*** Begin section ***

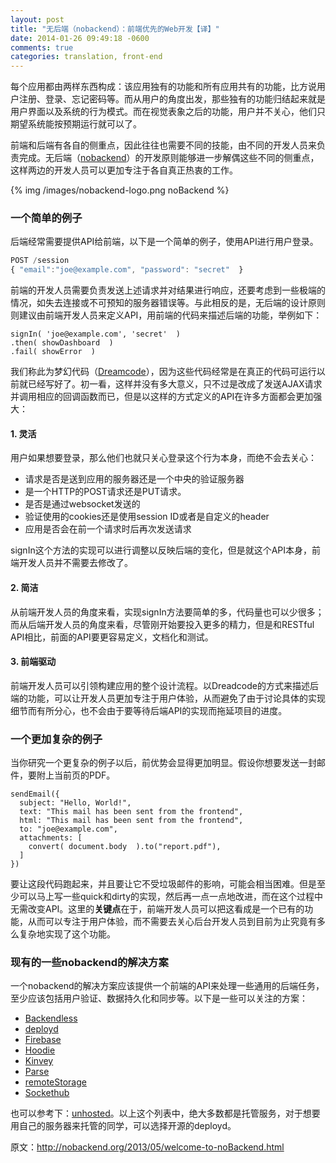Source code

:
 ```yaml
---
layout: post
title: "无后端（nobackend）：前端优先的Web开发【译】"
date: 2014-01-26 09:49:18 -0600
comments: true
categories: translation, front-end
---
```


每个应用都由两样东西构成：该应用独有的功能和所有应用共有的功能，比方说用户注册、登录、忘记密码等。而从用户的角度出发，那些独有的功能归结起来就是用户界面以及系统的行为模式。而在视觉表象之后的功能，用户并不关心，他们只期望系统能按预期运行就可以了。

前端和后端有各自的侧重点，因此往往也需要不同的技能，由不同的开发人员来负责完成。无后端（[nobackend](http://nobackend.org/2013/05/welcome-to-noBackend.html)）的开发原则能够进一步解偶这些不同的侧重点，这样两边的开发人员可以更加专注于各自真正热衷的工作。

{% img /images/nobackend-logo.png noBackend %}

### 一个简单的例子

后端经常需要提供API给前端，以下是一个简单的例子，使用API进行用户登录。

```javascript
POST /session
{ "email":"joe@example.com", "password": "secret"  }
```

前端的开发人员需要负责发送上述请求并对结果进行响应，还要考虑到一些极端的情况，如失去连接或不可预知的服务器错误等。与此相反的是，无后端的设计原则则建议由前端开发人员来定义API，用前端的代码来描述后端的功能，举例如下：
```
signIn( 'joe@example.com', 'secret'  )
.then( showDashboard  )
.fail( showError  )
```

我们称此为梦幻代码（[Dreamcode](http://nobackend.org/dreamcode.html)），因为这些代码经常是在真正的代码可运行以前就已经写好了。初一看，这样并没有多大意义，只不过是改成了发送AJAX请求并调用相应的回调函数而已，但是以这样的方式定义的API在许多方面都会更加强大：

<!--more-->

#### 1. 灵活

用户如果想要登录，那么他们也就只关心登录这个行为本身，而绝不会去关心：

* 请求是否是送到应用的服务器还是一个中央的验证服务器
* 是一个HTTP的POST请求还是PUT请求。
* 是否是通过websocket发送的
* 验证使用的cookies还是使用session ID或者是自定义的header
* 应用是否会在前一个请求时后再次发送请求

signIn这个方法的实现可以进行调整以反映后端的变化，但是就这个API本身，前端开发人员并不需要去修改了。

#### 2. 简洁

从前端开发人员的角度来看，实现signIn方法要简单的多，代码量也可以少很多；而从后端开发人员的角度来看，尽管刚开始要投入更多的精力，但是和RESTful API相比，前面的API要更容易定义，文档化和测试。

#### 3. 前端驱动

前端开发人员可以引领构建应用的整个设计流程。以Dreadcode的方式来描述后端的功能，可以让开发人员更加专注于用户体验，从而避免了由于讨论具体的实现细节而有所分心，也不会由于要等待后端API的实现而拖延项目的进度。

### 一个更加复杂的例子

当你研究一个更复杂的例子以后，前优势会显得更加明显。假设你想要发送一封邮件，要附上当前页的PDF。

```
sendEmail({
  subject: "Hello, World!",
  text: "This mail has been sent from the frontend",
  html: "This mail has been sent from the frontend",
  to: "joe@example.com",
  attachments: [ 
  	convert( document.body  ).to("report.pdf"),
  ]
})
```

要让这段代码跑起来，并且要让它不受垃圾邮件的影响，可能会相当困难。但是至少可以马上写一些quick和dirty的实现，然后再一点一点地改进，而在这个过程中无需改变API。这里的**关键点**在于，前端开发人员可以把这看成是一个已有的功能，从而可以专注于用户体验，而不需要去关心后台开发人员到目前为止究竟有多么复杂地实现了这个功能。

### 现有的一些nobackend的解决方案

一个nobackend的解决方案应该提供一个前端的API来处理一些通用的后端任务，至少应该包括用户验证、数据持久化和同步等。以下是一些可以关注的方案：

* [Backendless](http://backendless.com/)
* [deployd](http://deployd.com/)
* [Firebase](https://www.firebase.com/)
* [Hoodie](http://hood.ie/)
* [Kinvey](http://www.kinvey.com/)
* [Parse](https://parse.com/)
* [remoteStorage](http://remotestorage.io/)
* [Sockethub](http://sockethub.org/)

也可以参考下：[unhosted](http://unhosted.org/)。以上这个列表中，绝大多数都是托管服务，对于想要用自己的服务器来托管的同学，可以选择开源的deployd。

原文：http://nobackend.org/2013/05/welcome-to-noBackend.html
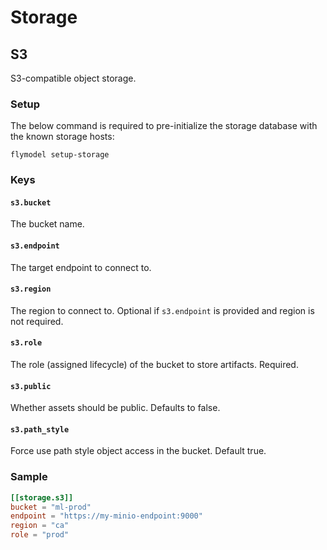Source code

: # Storage

## S3

S3-compatible object storage.

### Setup

The below command is required to pre-initialize the storage database with the known storage hosts:

`flymodel setup-storage`

### Keys

#### `s3.bucket`

The bucket name.

#### `s3.endpoint`

The target endpoint to connect to.

#### `s3.region`

The region to connect to. Optional if `s3.endpoint` is provided and region is not required.

#### `s3.role`

The role (assigned lifecycle) of the bucket to store artifacts. Required.

#### `s3.public`

Whether assets should be public. Defaults to false.

#### `s3.path_style`

Force use path style object access in the bucket. Default true.

### Sample

```toml
[[storage.s3]]
bucket = "ml-prod"
endpoint = "https://my-minio-endpoint:9000"
region = "ca"
role = "prod"
```
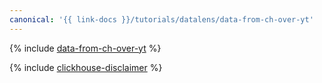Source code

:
 ```yaml
---
canonical: '{{ link-docs }}/tutorials/datalens/data-from-ch-over-yt'
---
```


{% include [data-from-ch-over-yt](../../_tutorials/datalens/data-from-ch-over-yt.md) %}

{% include [clickhouse-disclaimer](../../_includes/clickhouse-disclaimer.md) %}
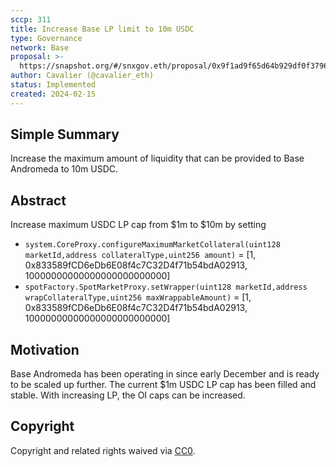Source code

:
 ```yaml
---
sccp: 311
title: Increase Base LP limit to 10m USDC
type: Governance
network: Base
proposal: >-
  https://snapshot.org/#/snxgov.eth/proposal/0x9f1ad9f65d64b929df0f379670c30dc1c65f633181d404a26a5028889a8ae77a
author: Cavalier (@cavalier_eth)
status: Implemented
created: 2024-02-15
---
```


<!--You can leave these HTML comments in your merged SCCP and delete the visible duplicate text guides, they will not appear and may be helpful to refer to if you edit it again. This is the suggested template for new SCCPs. Note that an SCCP number will be assigned by an editor. When opening a pull request to submit your SCCP, please use an abbreviated title in the filename, `sccp-draft_title_abbrev.md`. The title should be 44 characters or less.-->

## Simple Summary

<!--"If you can't explain it simply, you don't understand it well enough." Provide a simplified and layman-accessible explanation of the SCCP.-->

Increase the maximum amount of liquidity that can be provided to Base Andromeda to 10m USDC.

## Abstract

<!--A short (~200 word) description of the variable change proposed.-->
Increase maximum USDC LP cap from $1m to $10m by setting

- `system.CoreProxy.configureMaximumMarketCollateral(uint128 marketId,address collateralType,uint256 amount)` = [1, 0x833589fCD6eDb6E08f4c7C32D4f71b54bdA02913, 10000000000000000000000000]
- `spotFactory.SpotMarketProxy.setWrapper(uint128 marketId,address wrapCollateralType,uint256 maxWrappableAmount)` = [1, 0x833589fCD6eDb6E08f4c7C32D4f71b54bdA02913, 10000000000000000000000000]


## Motivation

<!--The motivation is critical for SCCPs that want to update variables within Synthetix. It should clearly explain why the existing variable is not incentive aligned. SCCP submissions without sufficient motivation may be rejected outright.-->

Base Andromeda has been operating in since early December and is ready to be scaled up further. The current $1m USDC LP cap has been filled and stable. With increasing LP, the OI caps can be increased.


## Copyright

Copyright and related rights waived via [CC0](https://creativecommons.org/publicdomain/zero/1.0/).
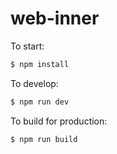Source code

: # web-inner

To start:

```bash
$ npm install
```

To develop:

```bash
$ npm run dev
```



To build for production:

```bash
$ npm run build
```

*** End section ***

Directions:
Every line above with the string "region" in it should be copied into the answer.

Answer:
#### `s3.region`
The region to connect to. Optional if `s3.endpoint` is provided and region is not required.
region = "ca"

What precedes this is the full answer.